**TASK REQUIREMENTS:** Go over the entries below line by line, copying each one that contains the word "root".

**RECORDED INFORMATION:**
++++++++

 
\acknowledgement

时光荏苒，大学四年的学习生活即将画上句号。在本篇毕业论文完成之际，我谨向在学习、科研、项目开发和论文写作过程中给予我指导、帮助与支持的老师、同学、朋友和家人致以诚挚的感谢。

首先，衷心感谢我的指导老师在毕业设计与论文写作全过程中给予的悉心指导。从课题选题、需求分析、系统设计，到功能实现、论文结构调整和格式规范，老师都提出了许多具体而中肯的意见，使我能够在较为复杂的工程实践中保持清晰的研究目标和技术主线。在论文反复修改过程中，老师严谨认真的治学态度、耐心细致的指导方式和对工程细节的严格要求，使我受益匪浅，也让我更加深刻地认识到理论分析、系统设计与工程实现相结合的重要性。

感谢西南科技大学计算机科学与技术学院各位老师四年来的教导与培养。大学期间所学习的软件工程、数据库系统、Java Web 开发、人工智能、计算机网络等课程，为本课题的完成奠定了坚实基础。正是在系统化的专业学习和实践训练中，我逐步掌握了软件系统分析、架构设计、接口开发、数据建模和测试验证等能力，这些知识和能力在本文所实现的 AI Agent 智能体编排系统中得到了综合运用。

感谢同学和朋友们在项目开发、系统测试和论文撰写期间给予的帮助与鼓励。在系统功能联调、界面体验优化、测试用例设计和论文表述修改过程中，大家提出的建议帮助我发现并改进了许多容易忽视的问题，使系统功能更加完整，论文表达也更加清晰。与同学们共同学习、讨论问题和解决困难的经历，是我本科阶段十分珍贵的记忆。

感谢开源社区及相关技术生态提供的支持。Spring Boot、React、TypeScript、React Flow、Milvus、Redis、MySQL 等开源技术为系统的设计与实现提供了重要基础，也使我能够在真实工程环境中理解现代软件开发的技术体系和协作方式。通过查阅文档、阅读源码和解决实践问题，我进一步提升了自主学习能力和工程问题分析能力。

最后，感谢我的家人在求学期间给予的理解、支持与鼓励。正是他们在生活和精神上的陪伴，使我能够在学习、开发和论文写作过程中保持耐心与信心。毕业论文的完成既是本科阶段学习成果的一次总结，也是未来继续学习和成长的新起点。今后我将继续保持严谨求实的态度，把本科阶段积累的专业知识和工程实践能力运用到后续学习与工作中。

++++++++

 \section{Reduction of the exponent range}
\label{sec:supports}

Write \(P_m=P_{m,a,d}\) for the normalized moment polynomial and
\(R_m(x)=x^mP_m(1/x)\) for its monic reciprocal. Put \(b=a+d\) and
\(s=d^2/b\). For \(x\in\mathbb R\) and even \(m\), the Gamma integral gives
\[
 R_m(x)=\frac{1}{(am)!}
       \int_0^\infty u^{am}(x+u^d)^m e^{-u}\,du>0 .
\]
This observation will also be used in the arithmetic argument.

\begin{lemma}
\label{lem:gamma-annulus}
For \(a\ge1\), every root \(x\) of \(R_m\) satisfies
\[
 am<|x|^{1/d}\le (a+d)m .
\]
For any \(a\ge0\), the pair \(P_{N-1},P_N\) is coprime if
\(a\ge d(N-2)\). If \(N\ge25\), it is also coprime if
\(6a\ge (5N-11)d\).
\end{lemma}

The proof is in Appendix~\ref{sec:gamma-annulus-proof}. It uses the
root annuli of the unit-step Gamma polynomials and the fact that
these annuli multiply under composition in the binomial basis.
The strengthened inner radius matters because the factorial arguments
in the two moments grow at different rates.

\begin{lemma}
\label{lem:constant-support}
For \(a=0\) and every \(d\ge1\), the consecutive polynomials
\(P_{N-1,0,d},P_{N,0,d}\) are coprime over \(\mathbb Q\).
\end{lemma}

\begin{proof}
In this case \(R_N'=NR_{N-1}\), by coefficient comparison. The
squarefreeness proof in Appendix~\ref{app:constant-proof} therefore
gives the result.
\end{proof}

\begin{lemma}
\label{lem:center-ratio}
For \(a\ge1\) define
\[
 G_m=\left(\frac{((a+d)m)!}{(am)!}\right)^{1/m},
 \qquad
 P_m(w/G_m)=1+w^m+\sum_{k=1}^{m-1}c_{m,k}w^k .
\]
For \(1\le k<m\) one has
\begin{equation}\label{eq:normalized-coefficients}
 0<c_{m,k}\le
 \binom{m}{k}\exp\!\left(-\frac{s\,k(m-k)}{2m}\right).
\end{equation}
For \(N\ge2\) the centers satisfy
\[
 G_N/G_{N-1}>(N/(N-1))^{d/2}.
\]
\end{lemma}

++++++++

**ANSWER BOX:**
For \(a\ge1\), every root \(x\) of \(R_m\) satisfies
root annuli of the unit-step Gamma polynomials and the fact that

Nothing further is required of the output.